- MATERIAL FOR THIS EXERCISE:
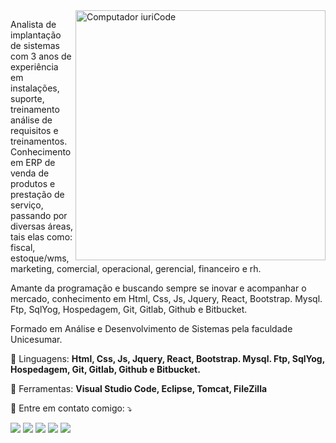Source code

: <img src="https://raw.githubusercontent.com/MicaelliMedeiros/micaellimedeiros/master/image/computer-illustration.png" min-width="400px" max-width="400px" width="400px" align="right" alt="Computador iuriCode">

<p align="left"> 
  Analista de implantação de sistemas com 3 anos de experiência em instalações, suporte, treinamento análise de requisitos e treinamentos. Conhecimento em ERP de venda de produtos e prestação de serviço, passando por diversas áreas, tais elas como: fiscal, estoque/wms, marketing, comercial, operacional, gerencial, financeiro e rh.

Amante da programação e buscando sempre se inovar e acompanhar o mercado, conhecimento em Html, Css, Js, Jquery, React, Bootstrap. Mysql. Ftp, SqlYog, Hospedagem, Git, Gitlab, Github e Bitbucket.

Formado em Análise e Desenvolvimento de Sistemas pela faculdade Unicesumar.<br>
</p>

<p align="left">
  🦄 Linguagens: <strong>Html, Css, Js, Jquery, React, Bootstrap. Mysql. Ftp, SqlYog, Hospedagem, Git, Gitlab, Github e Bitbucket.</strong>
</p>

<p align="left">
  💼 Ferramentas: <strong>Visual Studio Code, Eclipse, Tomcat, FileZilla</strong>
</p>

<p align="left">
  💌 Entre em contato comigo: ⤵️
</p>

<p align="left">
  <a href="marcio123.ms465@gmail.com" alt="Gmail">
  <img src="https://img.shields.io/badge/-Gmail-FF0000?style=flat-square&labelColor=FF0000&logo=gmail&logoColor=white&link" /></a>

  <a href="https://www.linkedin.com/in/marcio-guinati-b87322179/" alt="Linkedin">
  <img src="https://img.shields.io/badge/-Linkedin-0e76a8?style=flat-square&logo=Linkedin&logoColor=white&link" /></a>

  <a href="https://api.whatsapp.com/send?l=pt&amp;phone=5516992475333" alt="WhatsApp">
  <img src="https://img.shields.io/badge/-WhatsApp-25d366?style=flat-square&labelColor=25d366&logo=whatsapp&logoColor=white&link"/></a>

  <a href="https://www.facebook.com/marcio.euripedes/" alt="Facebook">
  <img src="https://img.shields.io/badge/-Facebook-3b5998?style=flat-square&labelColor=3b5998&logo=facebook&logoColor"/></a>

  <a href="https://www.instagram.com/marcioguinati" alt="Instagram">
  <img src="https://img.shields.io/badge/-Instagram-DF0174?style=flat-square&labelColor=DF0174&logo=instagram&logoColor=white&link"/></a>
</p>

- ASSIGNED TASK:
Return a copy of every line in the records that includes the string "Bootstrap".

- SOLUTION TO THE EXERCISE:
Amante da programação e buscando sempre se inovar e acompanhar o mercado, conhecimento em Html, Css, Js, Jquery, React, Bootstrap. Mysql. Ftp, SqlYog, Hospedagem, Git, Gitlab, Github e Bitbucket.
  🦄 Linguagens: <strong>Html, Css, Js, Jquery, React, Bootstrap. Mysql. Ftp, SqlYog, Hospedagem, Git, Gitlab, Github e Bitbucket.</strong>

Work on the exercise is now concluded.